┌────────

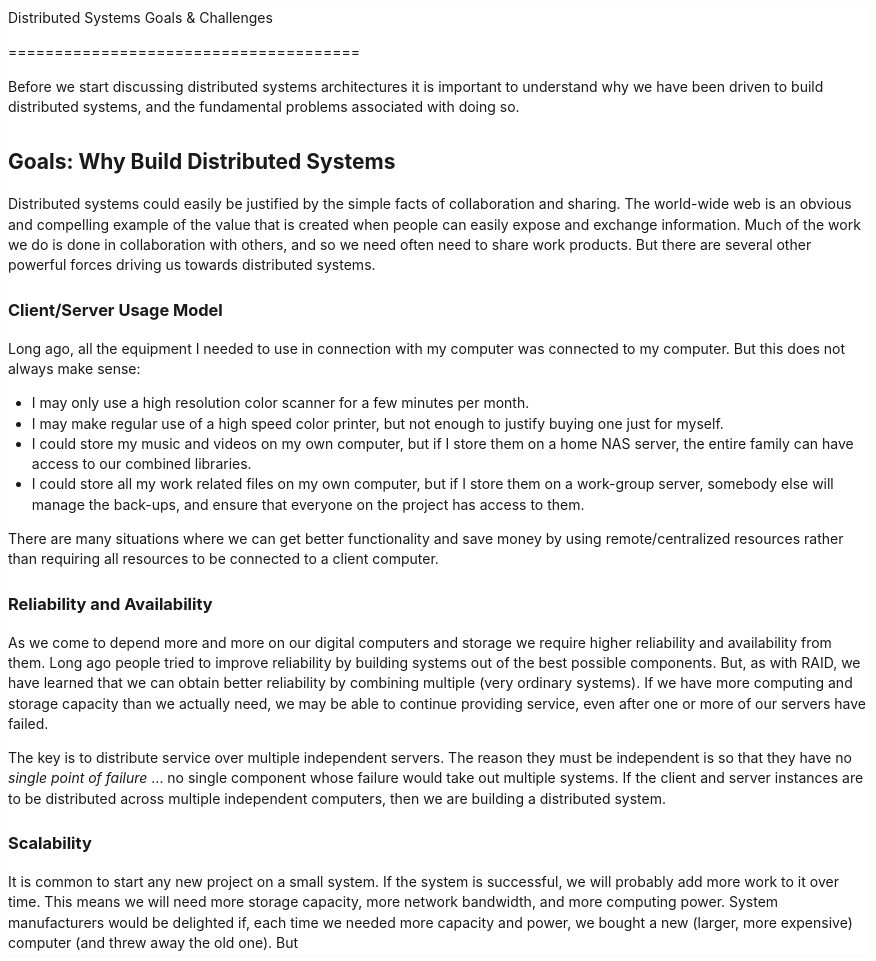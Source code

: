 Distributed Systems Goals & Challenges

======================================

Before we start discussing distributed systems architectures it is important to understand why we have been driven to build distributed systems, and the fundamental problems associated with doing so.

Goals: Why Build Distributed Systems
------------------------------------

Distributed systems could easily be justified by the simple facts of collaboration and sharing. The world-wide web is an obvious and compelling example of the value that is created when people can easily expose and exchange information. Much of the work we do is done in collaboration with others, and so we need often need to share work products. But there are several other powerful forces driving us towards distributed systems.

### Client/Server Usage Model

Long ago, all the equipment I needed to use in connection with my computer was connected to my computer. But this does not always make sense:

*   I may only use a high resolution color scanner for a few minutes per month.
*   I may make regular use of a high speed color printer, but not enough to justify buying one just for myself.
*   I could store my music and videos on my own computer, but if I store them on a home NAS server, the entire family can have access to our combined libraries.
*   I could store all my work related files on my own computer, but if I store them on a work-group server, somebody else will manage the back-ups, and ensure that everyone on the project has access to them.

There are many situations where we can get better functionality and save money by using remote/centralized resources rather than requiring all resources to be connected to a client computer.

### Reliability and Availability

As we come to depend more and more on our digital computers and storage we require higher reliability and availability from them. Long ago people tried to improve reliability by building systems out of the best possible components. But, as with RAID, we have learned that we can obtain better reliability by combining multiple (very ordinary systems). If we have more computing and storage capacity than we actually need, we may be able to continue providing service, even after one or more of our servers have failed.

The key is to distribute service over multiple independent servers. The reason they must be independent is so that they have no _single point of failure_ ... no single component whose failure would take out multiple systems. If the client and server instances are to be distributed across multiple independent computers, then we are building a distributed system.

### Scalability

It is common to start any new project on a small system. If the system is successful, we will probably add more work to it over time. This means we will need more storage capacity, more network bandwidth, and more computing power. System manufacturers would be delighted if, each time we needed more capacity and power, we bought a new (larger, more expensive) computer (and threw away the old one). But
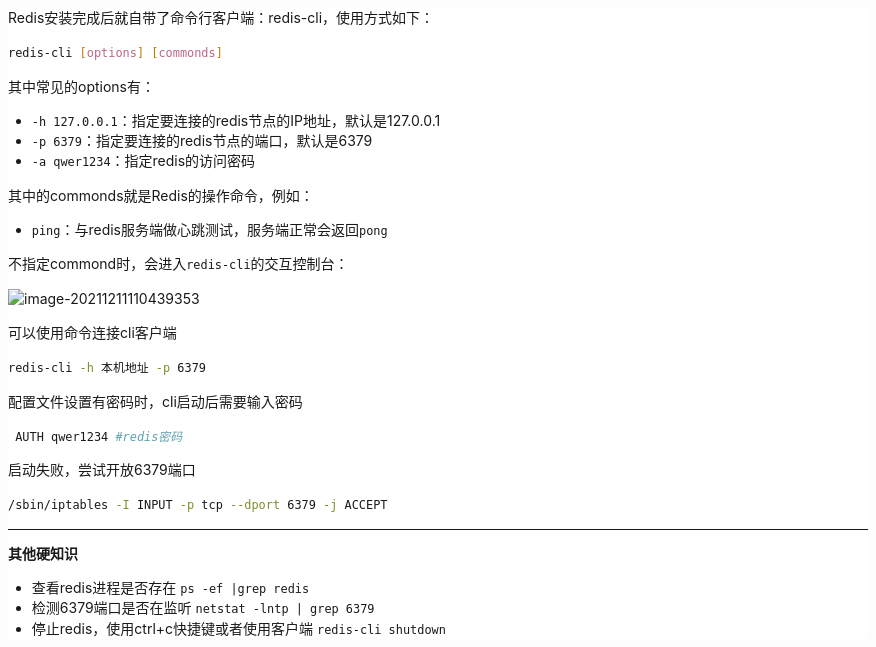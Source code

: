 Redis安装完成后就自带了命令行客户端：redis-cli，使用方式如下：

```sh
redis-cli [options] [commonds]
```

其中常见的options有：

- `-h 127.0.0.1`：指定要连接的redis节点的IP地址，默认是127.0.0.1
- `-p 6379`：指定要连接的redis节点的端口，默认是6379
- `-a qwer1234`：指定redis的访问密码 

其中的commonds就是Redis的操作命令，例如：

- `ping`：与redis服务端做心跳测试，服务端正常会返回`pong`

不指定commond时，会进入`redis-cli`的交互控制台：

![image-20211211110439353](C:\Users\31330\Pictures\1.png)

可以使用命令连接cli客户端

```sh
redis-cli -h 本机地址 -p 6379
```

配置文件设置有密码时，cli启动后需要输入密码

```sh
 AUTH qwer1234 #redis密码
```

启动失败，尝试开放6379端口

```sh
/sbin/iptables -I INPUT -p tcp --dport 6379 -j ACCEPT
```

***

**其他硬知识**

- 查看redis进程是否存在
  `ps -ef |grep redis`
- 检测6379端口是否在监听
  `netstat -lntp | grep 6379`
- 停止redis，使用ctrl+c快捷键或者使用客户端 ```redis-cli shutdown```



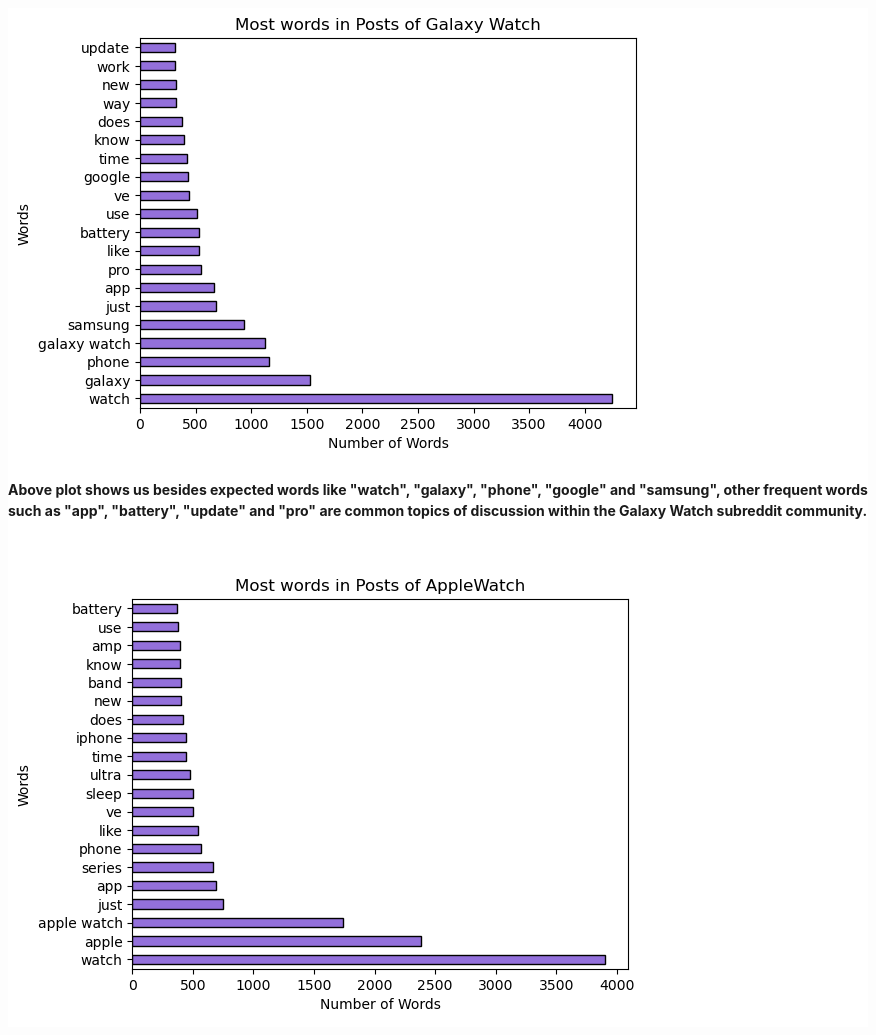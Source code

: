 ![most_words_galaxy_watch](images/most_words_galaxy_watch.png)

**Above plot shows us besides expected words like "watch", "galaxy", "phone", "google" and "samsung", other frequent words such as "app", "battery", "update" and "pro" are common topics of discussion within the Galaxy Watch subreddit community.**

&nbsp; &nbsp; &nbsp; &nbsp;

![most_words_apple_watch](images/most_words_apple_watch.png)
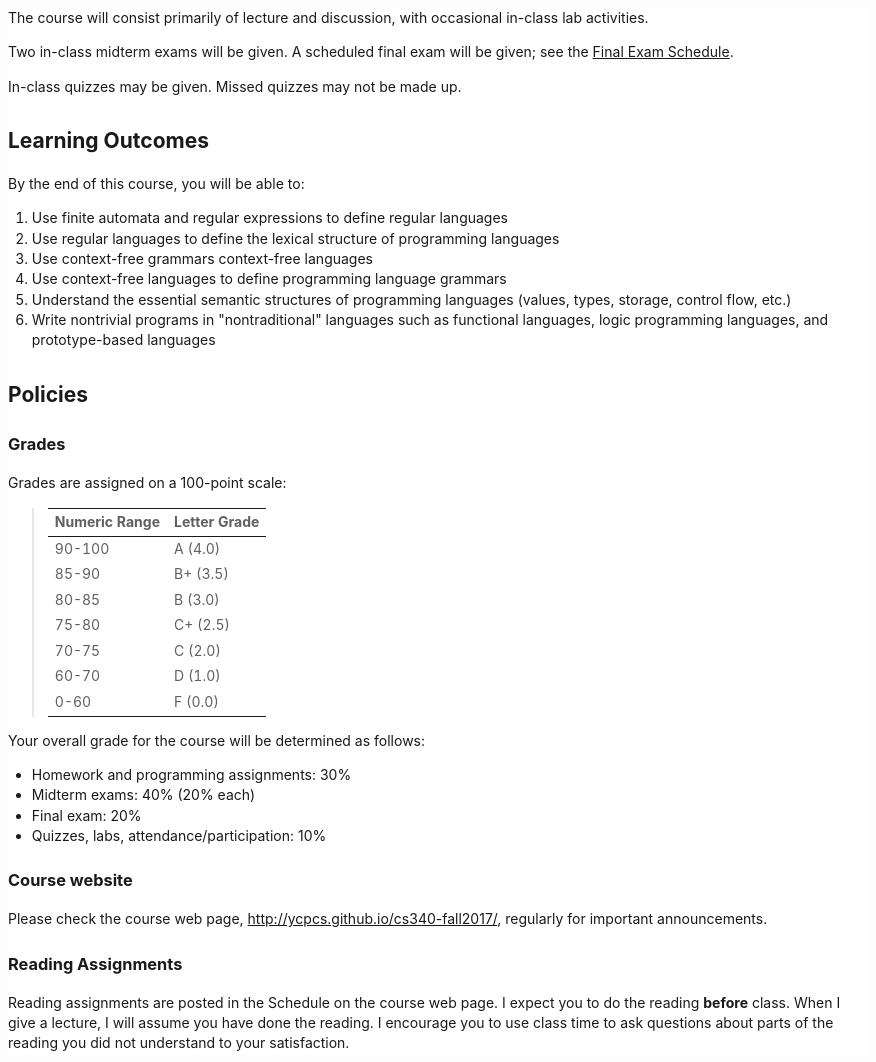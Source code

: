 The course will consist primarily of lecture and discussion, with occasional in-class lab activities.

Two in-class midterm exams will be given. A scheduled final exam will be given; see the [Final Exam Schedule](http://www.ycp.edu/academics/final-exam-schedules/).

In-class quizzes may be given. Missed quizzes may not be made up.

Learning Outcomes
-----------------

By the end of this course, you will be able to:

1.   Use finite automata and regular expressions to define regular languages
2.   Use regular languages to define the lexical structure of programming languages
3.   Use context-free grammars context-free languages
4.   Use context-free languages to define programming language grammars
5.   Understand the essential semantic structures of programming languages (values, types, storage, control flow, etc.)
6.   Write nontrivial programs in "nontraditional" languages such as functional languages, logic programming languages, and prototype-based languages

Policies
--------

### Grades

Grades are assigned on a 100-point scale:

> Numeric Range|Letter Grade
> -------------|------------
> 90-100|A (4.0)
> 85-90|B+ (3.5)
> 80-85|B (3.0)
> 75-80|C+ (2.5)
> 70-75|C (2.0)
> 60-70|D (1.0)
> 0-60|F (0.0)

Your overall grade for the course will be determined as follows:

-   Homework and programming assignments: 30%
-   Midterm exams: 40% (20% each)
-   Final exam: 20%
-   Quizzes, labs, attendance/participation: 10%

### Course website

Please check the course web page, <http://ycpcs.github.io/cs340-fall2017/>, regularly for important announcements.

### Reading Assignments

Reading assignments are posted in the Schedule on the course web page. I expect you to do the reading **before** class. When I give a lecture, I will assume you have done the reading. I encourage you to use class time to ask questions about parts of the reading you did not understand to your satisfaction.
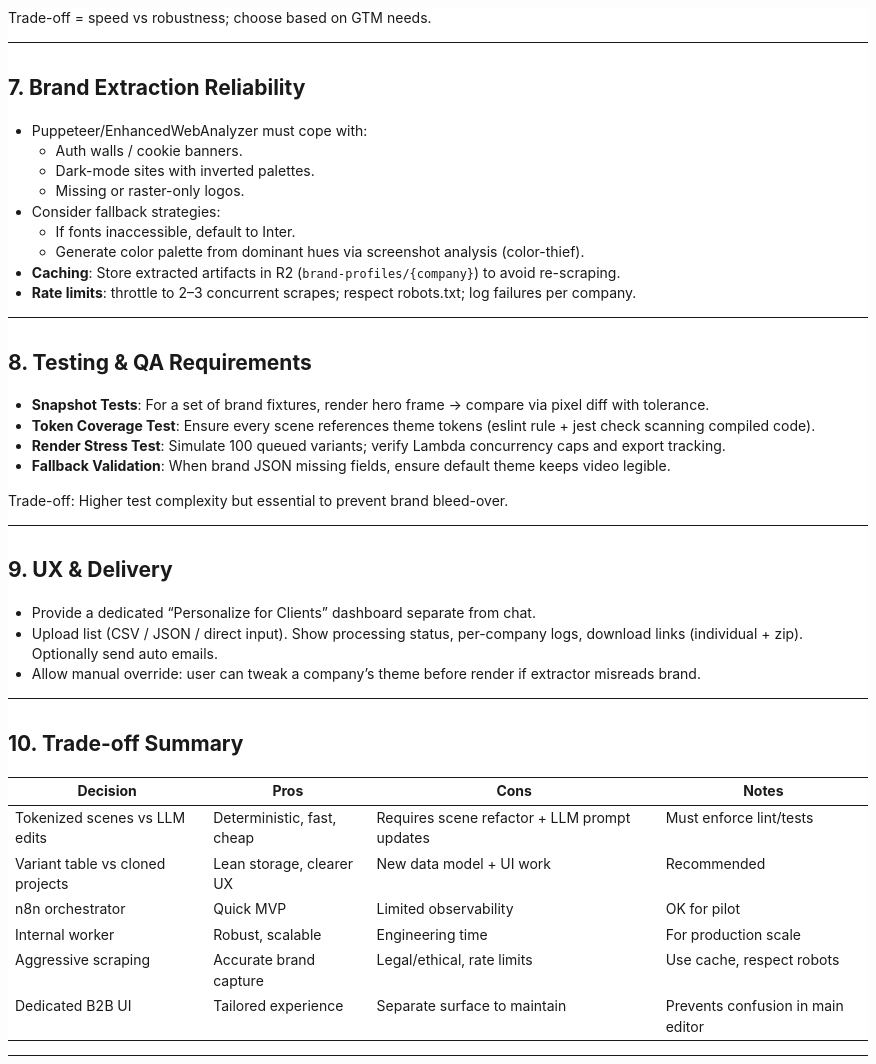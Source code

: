 Trade-off = speed vs robustness; choose based on GTM needs.

---

## 7. Brand Extraction Reliability
- Puppeteer/EnhancedWebAnalyzer must cope with:
  - Auth walls / cookie banners.
  - Dark-mode sites with inverted palettes.
  - Missing or raster-only logos.
- Consider fallback strategies:
  - If fonts inaccessible, default to Inter.
  - Generate color palette from dominant hues via screenshot analysis (color-thief).
- **Caching**: Store extracted artifacts in R2 (`brand-profiles/{company}`) to avoid re-scraping.
- **Rate limits**: throttle to 2–3 concurrent scrapes; respect robots.txt; log failures per company.

---

## 8. Testing & QA Requirements
- **Snapshot Tests**: For a set of brand fixtures, render hero frame → compare via pixel diff with tolerance.
- **Token Coverage Test**: Ensure every scene references theme tokens (eslint rule + jest check scanning compiled code).
- **Render Stress Test**: Simulate 100 queued variants; verify Lambda concurrency caps and export tracking.
- **Fallback Validation**: When brand JSON missing fields, ensure default theme keeps video legible.

Trade-off: Higher test complexity but essential to prevent brand bleed-over.

---

## 9. UX & Delivery
- Provide a dedicated “Personalize for Clients” dashboard separate from chat.
- Upload list (CSV / JSON / direct input). Show processing status, per-company logs, download links (individual + zip). Optionally send auto emails.
- Allow manual override: user can tweak a company’s theme before render if extractor misreads brand.

---

## 10. Trade-off Summary
| Decision | Pros | Cons | Notes |
| --- | --- | --- | --- |
| Tokenized scenes vs LLM edits | Deterministic, fast, cheap | Requires scene refactor + LLM prompt updates | Must enforce lint/tests |
| Variant table vs cloned projects | Lean storage, clearer UX | New data model + UI work | Recommended |
| n8n orchestrator | Quick MVP | Limited observability | OK for pilot |
| Internal worker | Robust, scalable | Engineering time | For production scale |
| Aggressive scraping | Accurate brand capture | Legal/ethical, rate limits | Use cache, respect robots |
| Dedicated B2B UI | Tailored experience | Separate surface to maintain | Prevents confusion in main editor |

---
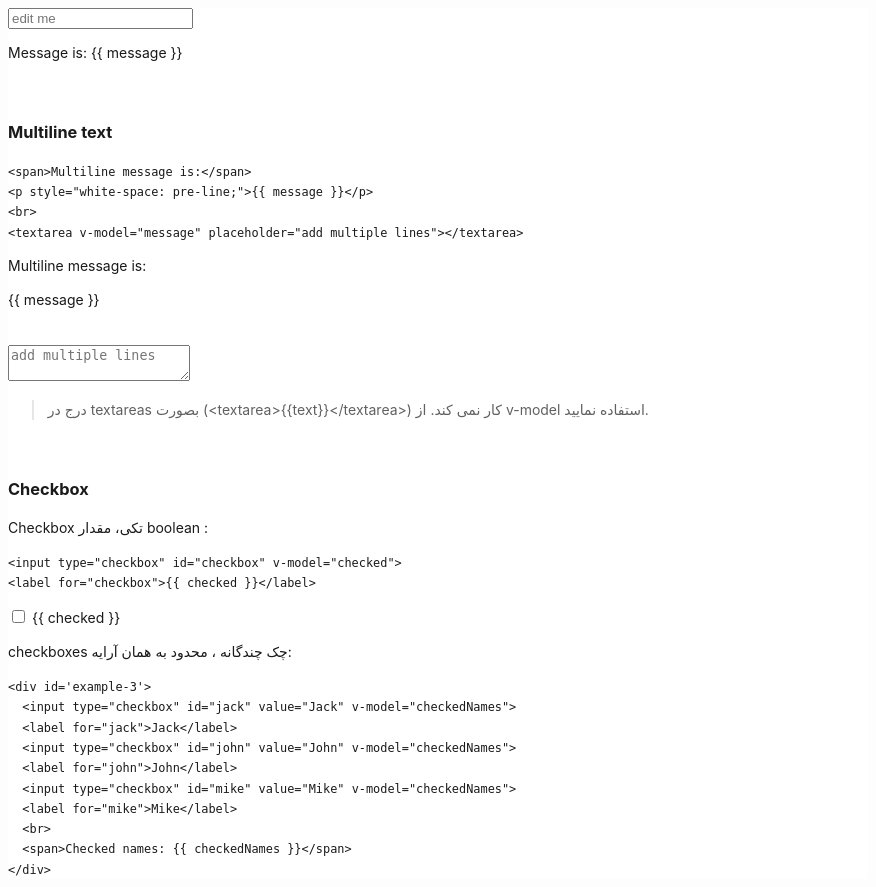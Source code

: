 <div id="app1" class="result-example">
<input v-model="message" placeholder="edit me">
<p>Message is: &#123;&#123; message &#125;&#125;</p>
</div>

<br>

<h3>Multiline text</h3>
<pre><code class="language-html  line-numbers">&#x3C;span&#x3E;Multiline message is:&#x3C;/span&#x3E;
&#x3C;p style=&#x22;white-space: pre-line;&#x22;&#x3E;&#123;&#123; message &#125;&#125;&#x3C;/p&#x3E;
&#x3C;br&#x3E;
&#x3C;textarea v-model=&#x22;message&#x22; placeholder=&#x22;add multiple lines&#x22;&#x3E;&#x3C;/textarea&#x3E;
</code></pre>
<div id="app2" class="result-example">
<span>Multiline message is:</span>
<p style="white-space: pre-line;">&#123;&#123; message &#125;&#125;</p>
<br>
<textarea v-model="message" placeholder="add multiple lines"></textarea>
</div>

<blockquote class="has-icon tip">
درج در textareas بصورت (&#x3C;textarea&#x3E;&#123;&#123;text&#125;&#125;&#x3C;/textarea&#x3E;) کار نمی کند. از v-model  استفاده نمایید.
</blockquote>
<br>

<h3>Checkbox</h3>
<p>
Checkbox تکی، مقدار boolean   :
</p>

<pre><code class="language-html  line-numbers">&#x3C;input type=&#x22;checkbox&#x22; id=&#x22;checkbox&#x22; v-model=&#x22;checked&#x22;&#x3E;
&#x3C;label for=&#x22;checkbox&#x22;&#x3E;&#123;&#123; checked &#125;&#125;&#x3C;/label&#x3E;
</code></pre>
<div id="app3" class="result-example">
<input type="checkbox" id="checkbox" v-model="checked">
<label for="checkbox">&#123;&#123; checked &#125;&#125;</label>
</div>


<p>
checkboxes چک چندگانه ، محدود به همان آرایه:
</p>

<pre><code class="language-html  line-numbers">&#x3C;div id=&#x27;example-3&#x27;&#x3E;
  &#x3C;input type=&#x22;checkbox&#x22; id=&#x22;jack&#x22; value=&#x22;Jack&#x22; v-model=&#x22;checkedNames&#x22;&#x3E;
  &#x3C;label for=&#x22;jack&#x22;&#x3E;Jack&#x3C;/label&#x3E;
  &#x3C;input type=&#x22;checkbox&#x22; id=&#x22;john&#x22; value=&#x22;John&#x22; v-model=&#x22;checkedNames&#x22;&#x3E;
  &#x3C;label for=&#x22;john&#x22;&#x3E;John&#x3C;/label&#x3E;
  &#x3C;input type=&#x22;checkbox&#x22; id=&#x22;mike&#x22; value=&#x22;Mike&#x22; v-model=&#x22;checkedNames&#x22;&#x3E;
  &#x3C;label for=&#x22;mike&#x22;&#x3E;Mike&#x3C;/label&#x3E;
  &#x3C;br&#x3E;
  &#x3C;span&#x3E;Checked names: &#123;&#123; checkedNames &#125;&#125;&#x3C;/span&#x3E;
&#x3C;/div&#x3E;
</code></pre>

└────────

* [TASK INSTRUCTIONS]: If a line in the data contains the string "scale", copy it.

* [OUTPUT OF THE EXERCISE]:
Grades are assigned on a 100-point scale:
| Internal worker | Robust, scalable | Engineering time | For production scale |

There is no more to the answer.